What is expected
Stop after the line with "exchange, routing key". Up to that point, output every line of the listing below exactly from the first one onward, skipping pictures.

Content starts

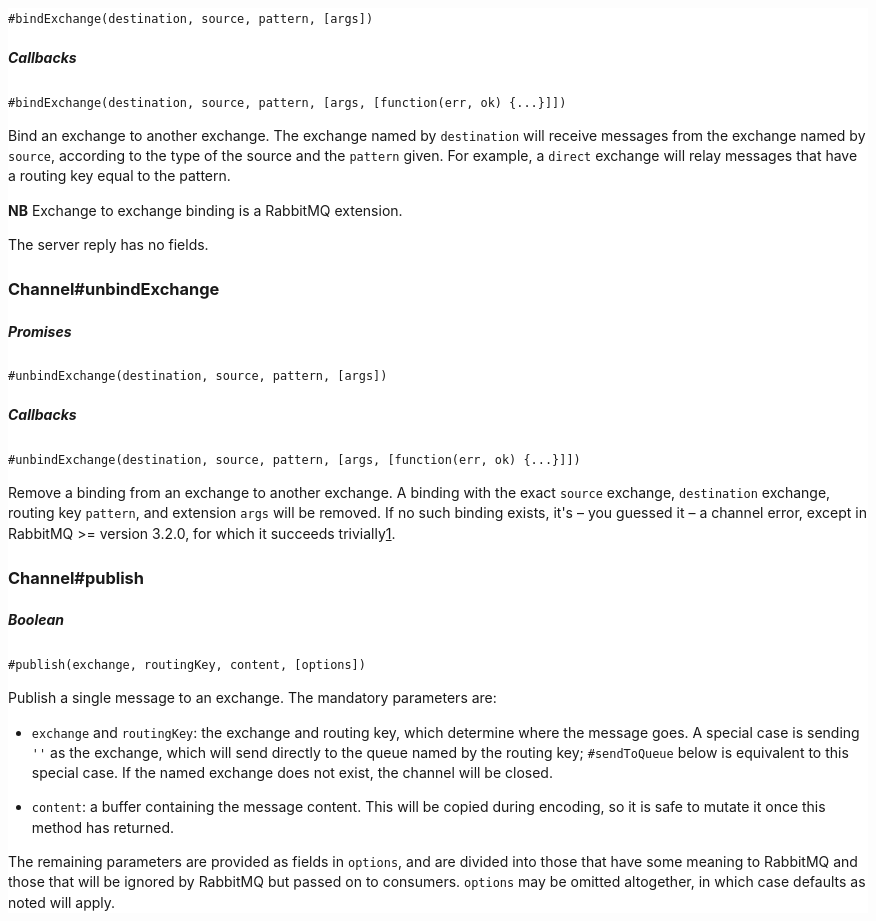 `#bindExchange(destination, source, pattern, [args])`

##### Callbacks

`#bindExchange(destination, source, pattern, [args, [function(err, ok) {...}]])`

Bind an exchange to another exchange. The exchange named by
`destination` will receive messages from the exchange named by
`source`, according to the type of the source and the `pattern`
given. For example, a `direct` exchange will relay messages that have
a routing key equal to the pattern.

**NB** Exchange to exchange binding is a RabbitMQ extension.

The server reply has no fields.

### Channel#unbindExchange

##### Promises

`#unbindExchange(destination, source, pattern, [args])`

##### Callbacks

`#unbindExchange(destination, source, pattern, [args, [function(err, ok) {...}]])`

Remove a binding from an exchange to another exchange. A binding with
the exact `source` exchange, `destination` exchange, routing key
`pattern`, and extension `args` will be removed. If no such binding
exists, it's &ndash; you guessed it &ndash; a channel error, except in
RabbitMQ >= version 3.2.0, for which it succeeds
trivially[1][rabbitmq-idempotent-delete].

### Channel#publish

##### Boolean

`#publish(exchange, routingKey, content, [options])`

Publish a single message to an exchange. The mandatory parameters are:

 * `exchange` and `routingKey`: the exchange and routing key, which
 determine where the message goes. A special case is sending `''` as
 the exchange, which will send directly to the queue named by the
 routing key; `#sendToQueue` below is equivalent to this special
 case. If the named exchange does not exist, the channel will be
 closed.

 * `content`: a buffer containing the message content. This will be
 copied during encoding, so it is safe to mutate it once this method
 has returned.

The remaining parameters are provided as fields in `options`, and are
divided into those that have some meaning to RabbitMQ and those that
will be ignored by RabbitMQ but passed on to consumers. `options` may
be omitted altogether, in which case defaults as noted will apply.


[amqpurl]: http://www.rabbitmq.com/uri-spec.html
[rabbitmq-tutes]: http://www.rabbitmq.com/getstarted.html
[rabbitmq-confirms]: http://www.rabbitmq.com/confirms.html
[rabbitmq-docs]: http://www.rabbitmq.com/documentation.html
[ssl-doc]: doc/ssl.html
[rabbitmq-consumer-cancel]: http://www.rabbitmq.com/consumer-cancel.html
[rabbitmq-nack]: http://www.rabbitmq.com/nack.html
[nodejs-write]: http://nodejs.org/api/stream.html#stream_writable_write_chunk_encoding_callback
[nodejs-drain]: http://nodejs.org/api/stream.html#stream_event_drain
[rabbitmq-consumer-priority]: http://www.rabbitmq.com/consumer-priority.html
[rabbitmq-connection-blocked]: http://www.rabbitmq.com/connection-blocked.html
[rabbitmq-idempotent-delete]: doc/channel_api.html#idempotent-deletes
[rabbitmq-prefetch]: http://www.rabbitmq.com/consumer-prefetch.html
[wikipedia-nagling]: http://en.wikipedia.org/wiki/Nagle%27s_algorithm
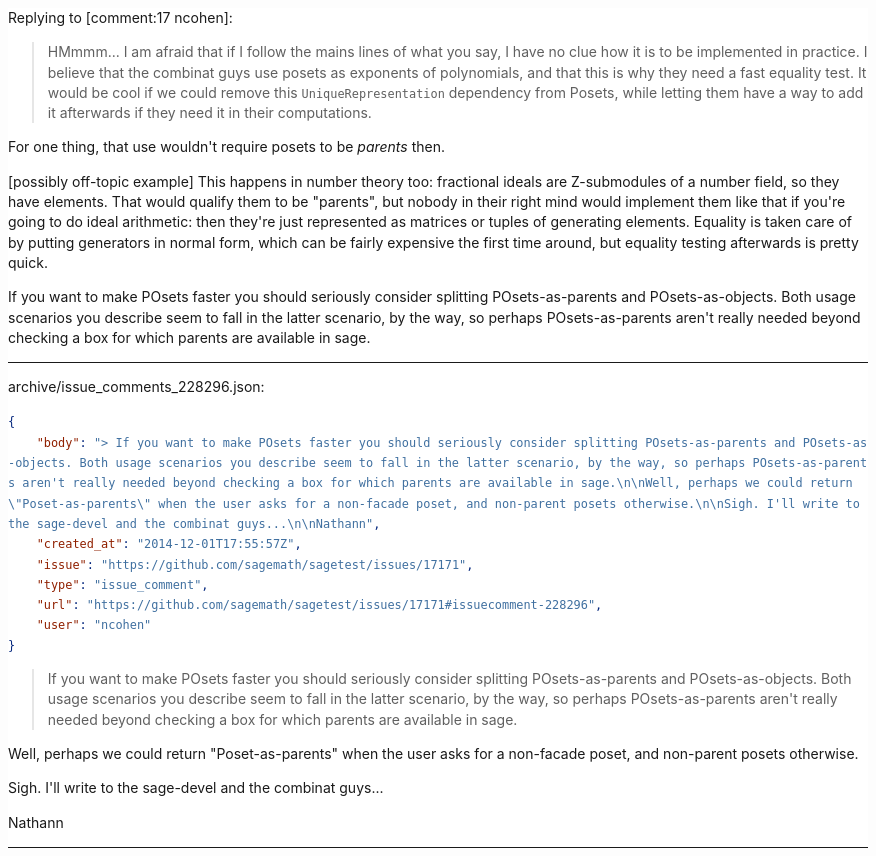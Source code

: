Replying to [comment:17 ncohen]:

> HMmmm... I am afraid that if I follow the mains lines of what you say, I have no clue how it is to be implemented in practice. I believe that the combinat guys use posets as exponents of polynomials, and that this is why they need a fast equality test. It would be cool if we could remove this `UniqueRepresentation` dependency from Posets, while letting them have a way to add it afterwards if they need it in their computations.

For one thing, that use wouldn't require posets to be *parents* then.

[possibly off-topic example]
This happens in number theory too: fractional ideals are Z-submodules of a number field, so they have elements. That would qualify them to be "parents", but nobody in their right mind would implement them like that if you're going to do ideal arithmetic: then they're just represented as matrices or tuples of generating elements. Equality is taken care of by putting generators in normal form, which can be fairly expensive the first time around, but equality testing afterwards is pretty quick.

If you want to make POsets faster you should seriously consider splitting POsets-as-parents and POsets-as-objects. Both usage scenarios you describe seem to fall in the latter scenario, by the way, so perhaps POsets-as-parents aren't really needed beyond checking a box for which parents are available in sage.



---

archive/issue_comments_228296.json:
```json
{
    "body": "> If you want to make POsets faster you should seriously consider splitting POsets-as-parents and POsets-as-objects. Both usage scenarios you describe seem to fall in the latter scenario, by the way, so perhaps POsets-as-parents aren't really needed beyond checking a box for which parents are available in sage.\n\nWell, perhaps we could return \"Poset-as-parents\" when the user asks for a non-facade poset, and non-parent posets otherwise.\n\nSigh. I'll write to the sage-devel and the combinat guys...\n\nNathann",
    "created_at": "2014-12-01T17:55:57Z",
    "issue": "https://github.com/sagemath/sagetest/issues/17171",
    "type": "issue_comment",
    "url": "https://github.com/sagemath/sagetest/issues/17171#issuecomment-228296",
    "user": "ncohen"
}
```

> If you want to make POsets faster you should seriously consider splitting POsets-as-parents and POsets-as-objects. Both usage scenarios you describe seem to fall in the latter scenario, by the way, so perhaps POsets-as-parents aren't really needed beyond checking a box for which parents are available in sage.

Well, perhaps we could return "Poset-as-parents" when the user asks for a non-facade poset, and non-parent posets otherwise.

Sigh. I'll write to the sage-devel and the combinat guys...

Nathann



---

Content ends

Exercise solution
 `#bindExchange(destination, source, pattern, [args])`

##### Callbacks

`#bindExchange(destination, source, pattern, [args, [function(err, ok) {...}]])`

Bind an exchange to another exchange. The exchange named by
`destination` will receive messages from the exchange named by
`source`, according to the type of the source and the `pattern`
given. For example, a `direct` exchange will relay messages that have
a routing key equal to the pattern.

**NB** Exchange to exchange binding is a RabbitMQ extension.

The server reply has no fields.

### Channel#unbindExchange

##### Promises

`#unbindExchange(destination, source, pattern, [args])`

##### Callbacks

`#unbindExchange(destination, source, pattern, [args, [function(err, ok) {...}]])`

Remove a binding from an exchange to another exchange. A binding with
the exact `source` exchange, `destination` exchange, routing key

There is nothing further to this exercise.